Wilmslow forms a golden triangle with Alderley Edge and Tatton, which was last week named by Barclays Private Clients as the richest place in Britain, ahead of Kensington and Chelsea. I half thought about going along to Hoopers in Wilmslow to quiz some of the ladies who lunch about the Cheshire Set's latest whim. But the local paper saved me a journey. It's the easyJet and BMI Baby flights from Liverpool and Manchester that are the explanation, making Marbella easier to get to than London or the Lake District.

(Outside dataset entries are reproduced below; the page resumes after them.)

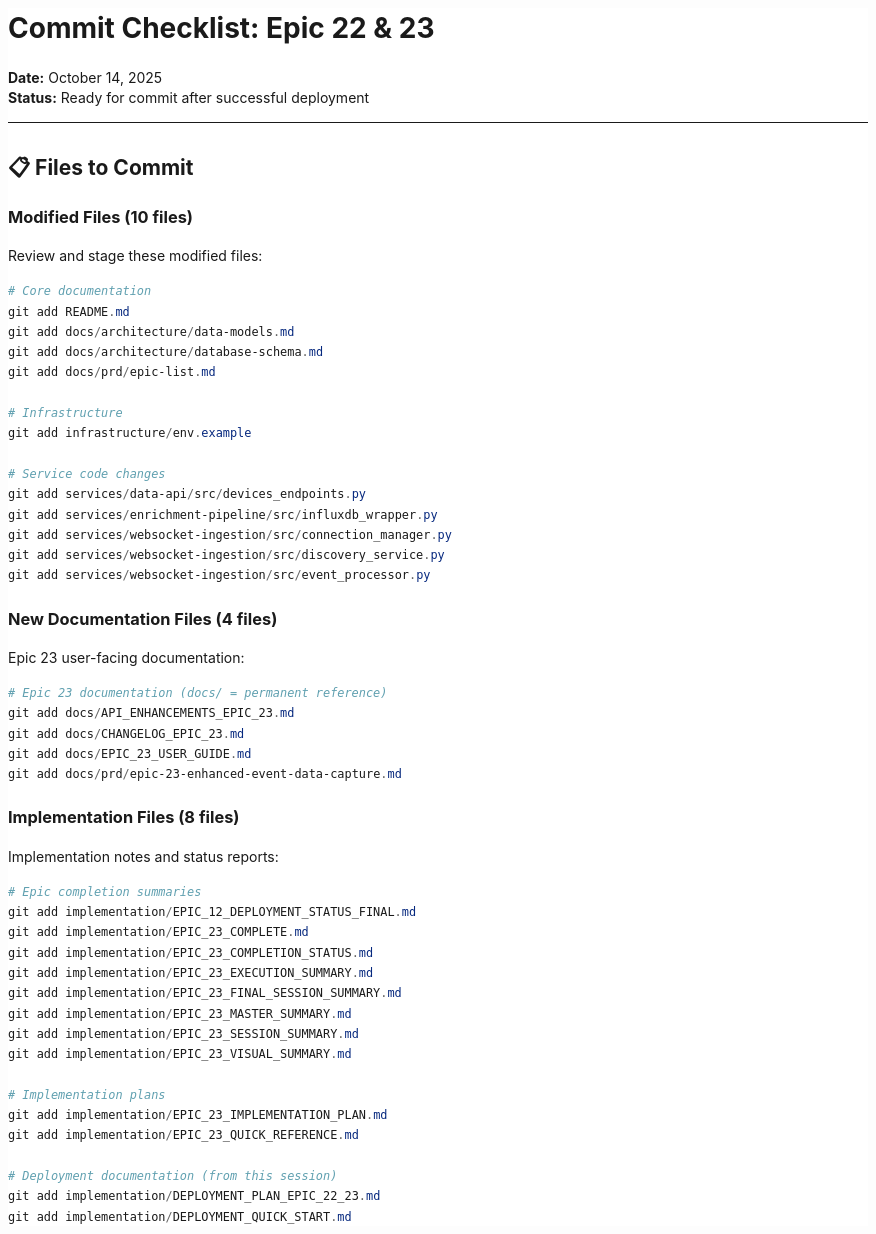 # Commit Checklist: Epic 22 & 23

**Date:** October 14, 2025  
**Status:** Ready for commit after successful deployment

---

## 📋 Files to Commit

### Modified Files (10 files)

Review and stage these modified files:

```powershell
# Core documentation
git add README.md
git add docs/architecture/data-models.md
git add docs/architecture/database-schema.md
git add docs/prd/epic-list.md

# Infrastructure
git add infrastructure/env.example

# Service code changes
git add services/data-api/src/devices_endpoints.py
git add services/enrichment-pipeline/src/influxdb_wrapper.py
git add services/websocket-ingestion/src/connection_manager.py
git add services/websocket-ingestion/src/discovery_service.py
git add services/websocket-ingestion/src/event_processor.py
```

### New Documentation Files (4 files)

Epic 23 user-facing documentation:

```powershell
# Epic 23 documentation (docs/ = permanent reference)
git add docs/API_ENHANCEMENTS_EPIC_23.md
git add docs/CHANGELOG_EPIC_23.md
git add docs/EPIC_23_USER_GUIDE.md
git add docs/prd/epic-23-enhanced-event-data-capture.md
```

### Implementation Files (8 files)

Implementation notes and status reports:

```powershell
# Epic completion summaries
git add implementation/EPIC_12_DEPLOYMENT_STATUS_FINAL.md
git add implementation/EPIC_23_COMPLETE.md
git add implementation/EPIC_23_COMPLETION_STATUS.md
git add implementation/EPIC_23_EXECUTION_SUMMARY.md
git add implementation/EPIC_23_FINAL_SESSION_SUMMARY.md
git add implementation/EPIC_23_MASTER_SUMMARY.md
git add implementation/EPIC_23_SESSION_SUMMARY.md
git add implementation/EPIC_23_VISUAL_SUMMARY.md

# Implementation plans
git add implementation/EPIC_23_IMPLEMENTATION_PLAN.md
git add implementation/EPIC_23_QUICK_REFERENCE.md

# Deployment documentation (from this session)
git add implementation/DEPLOYMENT_PLAN_EPIC_22_23.md
git add implementation/DEPLOYMENT_QUICK_START.md
```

"It attracts young, good-looking people who drive around in Ferraris, looking glamorous," the paper quotes a model called Miki as saying. "The shops are fantastic, too - all the designer names - and there's always a familiar face from Cheshire to chat to." Nothing like getting away from it all.
Compliments to the chef
My reference above to David Watson's new restaurant, the Wagon at Birtle, was made with some trepidation. Readers may recall my last venture into the world of Michelin-starred cooking - at Juniper in Altrincham - which ended up with me inviting the chef home to lunch. Watson is a chef of similar calibre. He won the same Michelin accolade when he cooked at the renowned Pool Court in Wharfedale.
Now that he has opened his own place, his skill is undiminished but the style a good deal more informal. The menu is short but spans classics such as tongue in sherry sauce to a waggish Bury black pudding tempura-style and the best rare roast beef ever. Lorraine Watson didn't even blink when my three-year-old was sick all over the table. But that's another story.